Gov. Martin O'Malley deserves thanks for trying once more to hold the line on aid to public schools in his proposed budget, and for making a commitment to school construction funding as well. Indeed, the governor has tried to maintain both capital and operating aid to public schools despite the global economic downturn that has seriously eroded state revenues during his Administration.

He has put $130.8 million into the Geographic Cost of Education Index (GCEI), a formula that recognizes differences in the cost of living across the state and helps school systems in higher-cost counties to pay teachers a reasonable salary. He has also asked for funding and legislation this year to support a transition toward more accurate wealth accounting among counties. (A fairer measurement of relative wealth would lead to a fairer distribution of state monies.)

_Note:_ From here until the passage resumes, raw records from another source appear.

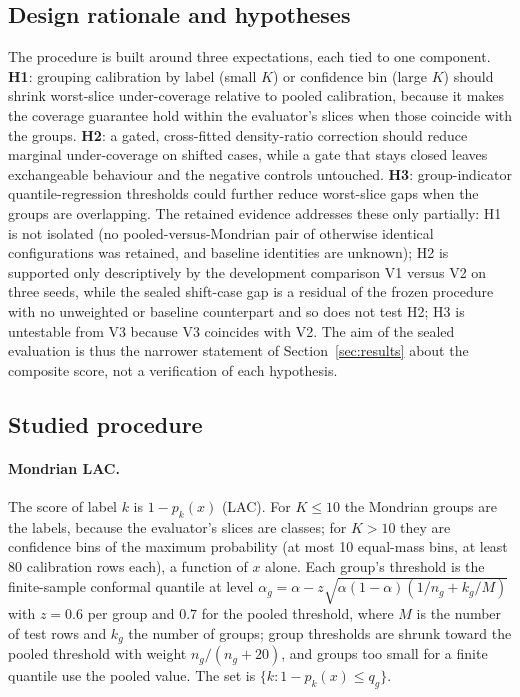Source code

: \documentclass{article}
\begin{document}
\subsection{Design rationale and hypotheses}
The procedure is built around three expectations, each tied to one component. \textbf{H1}: grouping calibration by label (small $K$) or confidence bin (large $K$) should shrink worst-slice under-coverage relative to pooled calibration, because it makes the coverage guarantee hold within the evaluator's slices when those coincide with the groups. \textbf{H2}: a gated, cross-fitted density-ratio correction should reduce marginal under-coverage on shifted cases, while a gate that stays closed leaves exchangeable behaviour and the negative controls untouched. \textbf{H3}: group-indicator quantile-regression thresholds could further reduce worst-slice gaps when the groups are overlapping. The retained evidence addresses these only partially: H1 is not isolated (no pooled-versus-Mondrian pair of otherwise identical configurations was retained, and baseline identities are unknown); H2 is supported only descriptively by the development comparison V1 versus V2 on three seeds, while the sealed shift-case gap is a residual of the frozen procedure with no unweighted or baseline counterpart and so does not test H2; H3 is untestable from V3 because V3 coincides with V2. The aim of the sealed evaluation is thus the narrower statement of Section~\ref{sec:results} about the composite score, not a verification of each hypothesis.

\subsection{Studied procedure}
\paragraph{Mondrian LAC.}
The score of label $k$ is $1-p_k(x)$ (LAC). For $K\le10$ the Mondrian groups are the labels, because the evaluator's slices are classes; for $K>10$ they are confidence bins of the maximum probability (at most 10 equal-mass bins, at least 80 calibration rows each), a function of $x$ alone. Each group's threshold is the finite-sample conformal quantile at level $\alpha_g=\alpha-z\sqrt{\alpha(1-\alpha)(1/n_g+k_g/M)}$ with $z=0.6$ per group and $0.7$ for the pooled threshold, where $M$ is the number of test rows and $k_g$ the number of groups; group thresholds are shrunk toward the pooled threshold with weight $n_g/(n_g+20)$, and groups too small for a finite quantile use the pooled value. The set is $\{k: 1-p_k(x)\le q_{g}\}$.
\end{document}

And Mr. O'Malley continues to champion local school construction aid. While the state has pledged $250 million per year, he again exceeds that mark. For 2014, he requests $336 million, of which $25 million is directed toward schools without air conditioning and $25 million is reserved for school security improvements.

A little history is perhaps in order. In 2002, Maryland enacted the landmark Bridge to Excellence in Public Schools Act — the Thornton law — which embodied a progressive aid formula. But since fiscal year 2009, the increase in operational funding for education has not risen along with inflation. For that year, the governor and General Assembly changed the original statutory formula to eliminate the inflation allowance. Then, for fiscal year 2013, they allowed no more than 1 percent for inflation.

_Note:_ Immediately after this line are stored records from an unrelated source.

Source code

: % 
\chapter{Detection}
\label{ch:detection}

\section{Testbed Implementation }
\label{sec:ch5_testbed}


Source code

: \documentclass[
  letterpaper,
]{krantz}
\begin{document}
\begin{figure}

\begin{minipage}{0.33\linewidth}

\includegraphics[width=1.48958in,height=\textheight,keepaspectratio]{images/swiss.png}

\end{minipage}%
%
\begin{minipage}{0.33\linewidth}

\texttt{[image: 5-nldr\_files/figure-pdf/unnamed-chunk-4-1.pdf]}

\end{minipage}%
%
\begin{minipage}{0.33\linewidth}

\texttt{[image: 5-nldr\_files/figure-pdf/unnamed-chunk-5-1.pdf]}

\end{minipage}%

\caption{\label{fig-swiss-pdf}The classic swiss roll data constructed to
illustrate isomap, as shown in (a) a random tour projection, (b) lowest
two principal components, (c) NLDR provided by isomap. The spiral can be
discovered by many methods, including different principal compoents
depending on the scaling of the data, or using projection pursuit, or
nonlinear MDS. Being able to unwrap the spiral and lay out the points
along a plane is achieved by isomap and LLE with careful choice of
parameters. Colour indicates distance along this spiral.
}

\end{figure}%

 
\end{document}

The cumulative effect has been to cost the 24 local school boards $700 million per year, compared to the original formula. As a result, school systems are reducing the number of teaching positions and other important in-school staff. Entire programs are being eliminated.

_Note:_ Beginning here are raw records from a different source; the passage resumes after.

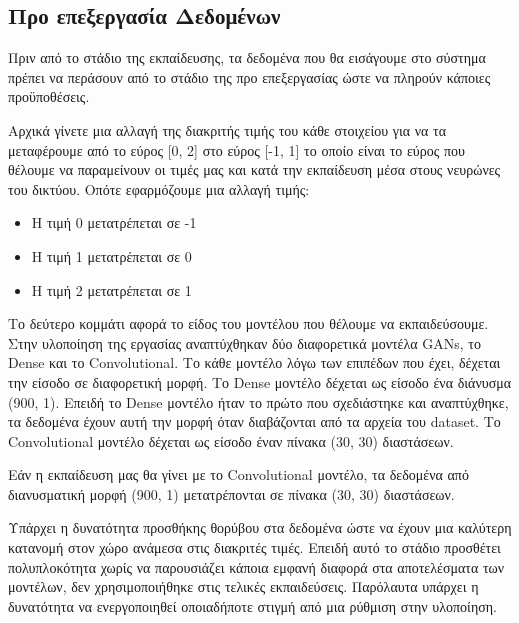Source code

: \subsection{Προ επεξεργασία Δεδομένων}
Πριν από το στάδιο της εκπαίδευσης, τα δεδομένα που θα εισάγουμε στο σύστημα πρέπει να περάσουν από το στάδιο της προ επεξεργασίας ώστε να πληρούν κάποιες προϋποθέσεις.
\par
Αρχικά γίνετε μια αλλαγή της διακριτής τιμής του κάθε στοιχείου για να τα μεταφέρουμε από το εύρος [0, 2] στο εύρος [-1, 1] το οποίο είναι το εύρος που θέλουμε να παραμείνουν οι τιμές μας και κατά την εκπαίδευση μέσα στους νευρώνες του δικτύου. Οπότε εφαρμόζουμε μια αλλαγή τιμής:
\begin{itemize}
\item Η τιμή 0 μετατρέπεται σε -1
\item Η τιμή 1 μετατρέπεται σε 0
\item Η τιμή 2 μετατρέπεται σε 1
\end{itemize}

\par
Το δεύτερο κομμάτι αφορά το είδος του μοντέλου που θέλουμε να εκπαιδεύσουμε. Στην υλοποίηση της εργασίας αναπτύχθηκαν δύο διαφορετικά μοντέλα GANs, το Dense και το Convolutional. Το κάθε μοντέλο λόγω των επιπέδων που έχει, δέχεται την είσοδο σε διαφορετική μορφή. Το Dense μοντέλο δέχεται ως είσοδο ένα διάνυσμα (900, 1). Επειδή το Dense μοντέλο ήταν το πρώτο που σχεδιάστηκε και αναπτύχθηκε, τα δεδομένα έχουν αυτή την μορφή όταν διαβάζονται από τα αρχεία του dataset. Το Convolutional μοντέλο δέχεται ως είσοδο έναν πίνακα (30, 30) διαστάσεων.
\par
Εάν η εκπαίδευση μας θα γίνει με το Convolutional μοντέλο, τα δεδομένα από διανυσματική μορφή (900, 1) μετατρέπονται σε πίνακα (30, 30) διαστάσεων.

\par
Υπάρχει η δυνατότητα προσθήκης θορύβου στα δεδομένα ώστε να έχουν μια καλύτερη κατανομή στον χώρο ανάμεσα στις διακριτές τιμές. Επειδή αυτό το στάδιο προσθέτει πολυπλοκότητα χωρίς να παρουσιάζει κάποια εμφανή διαφορά στα αποτελέσματα των μοντέλων, δεν χρησιμοποιήθηκε στις τελικές εκπαιδεύσεις. Παρόλαυτα υπάρχει η δυνατότητα να ενεργοποιηθεί οποιαδήποτε στιγμή από μια ρύθμιση στην υλοποίηση.


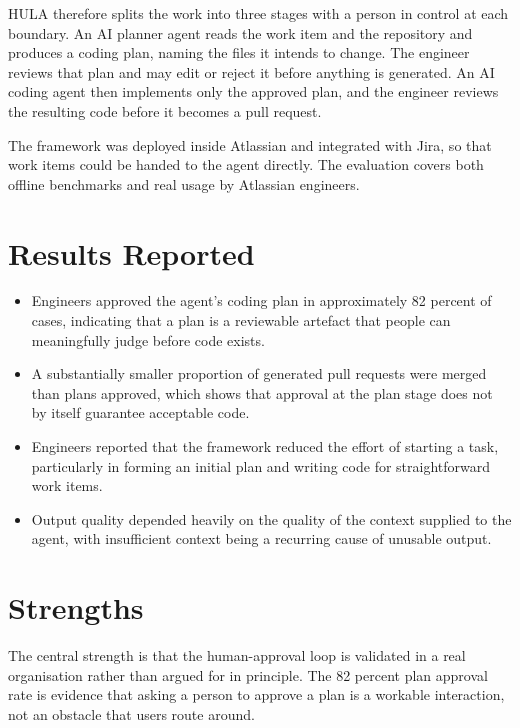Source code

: \documentclass[11pt,a4paper]{article}
\begin{document}
HULA therefore splits the work into three stages with a person in control at
each boundary. An AI planner agent reads the work item and the repository and
produces a coding plan, naming the files it intends to change. The engineer
reviews that plan and may edit or reject it before anything is generated. An AI
coding agent then implements only the approved plan, and the engineer reviews
the resulting code before it becomes a pull request.

The framework was deployed inside Atlassian and integrated with Jira, so that
work items could be handed to the agent directly. The evaluation covers both
offline benchmarks and real usage by Atlassian engineers.

\section{Results Reported}

\begin{itemize}
  \item Engineers approved the agent's coding plan in approximately 82 percent
        of cases, indicating that a plan is a reviewable artefact that people
        can meaningfully judge before code exists.
  \item A substantially smaller proportion of generated pull requests were
        merged than plans approved, which shows that approval at the plan stage
        does not by itself guarantee acceptable code.
  \item Engineers reported that the framework reduced the effort of starting a
        task, particularly in forming an initial plan and writing code for
        straightforward work items.
  \item Output quality depended heavily on the quality of the context supplied
        to the agent, with insufficient context being a recurring cause of
        unusable output.
\end{itemize}

\section{Strengths}

The central strength is that the human-approval loop is validated in a real
organisation rather than argued for in principle. The 82 percent plan approval
rate is evidence that asking a person to approve a plan is a workable
interaction, not an obstacle that users route around.
\end{document}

The Maryland Education Coalition believes that every child should have the opportunity for a comprehensive curriculum. Of course, rigorous instruction in reading mathematics, science, social studies and foreign languages should be provided. But programs in art, music, drama, and physical education are equally important. These opportunities are disappearing — and some of our kids are going with them.

On the capital side, increased state aid has not kept up with need, especially in Baltimore. Many city schools have deteriorated so badly that they are not only unfit as learning environments but unhealthy as well. Even in the wealthier parts of the state, sprawl and enrollment increases have created large unmet needs.

Despite the governor's promise, the legislature may still cut from the budget he has proposed before it is enacted at the end of this legislative session. The success of the referendum expanding gambling doesn't guarantee that those profits increase total school funding, either. Moreover, in future years, other governors could favor different priorities, leaving public schools even more vulnerable to staff and program reductions.

All students, regardless of race, class, wealth or jurisdiction, should get a quality education. Maryland's historic commitment to equitable and adequate funding of public schools has improved learning generally, reduced disparities and brought national recognition, but injustices remain within and among school districts.

That's why a law that creates a statewide base level of funding for school construction — in tandem with the envisioned long-term mechanism for funding city schools construction — is important. It's also why the loopholes that have emerged in the state's landmark funding formula for education finance should be definitively fixed, so that as costs rise the formula keeps pace.

If Governor O'Malley succeeds in directing $336 million toward remedying the dilapidated and unhealthful conditions in so many of our schools, it will be a step forward. We should, in any case, prepare for changes in circumstance that might come in future administrations.

Maryland has once again been named tops in the country for its public K-12 education results. That's an honor, and it reflects a substantial and sustained investment in our schoolchildren. It also creates conditions for continued prosperity. Let's make our investment a fuller pledge, a central and continuing hallmark of this state, and a commitment that is protected and prioritized in law.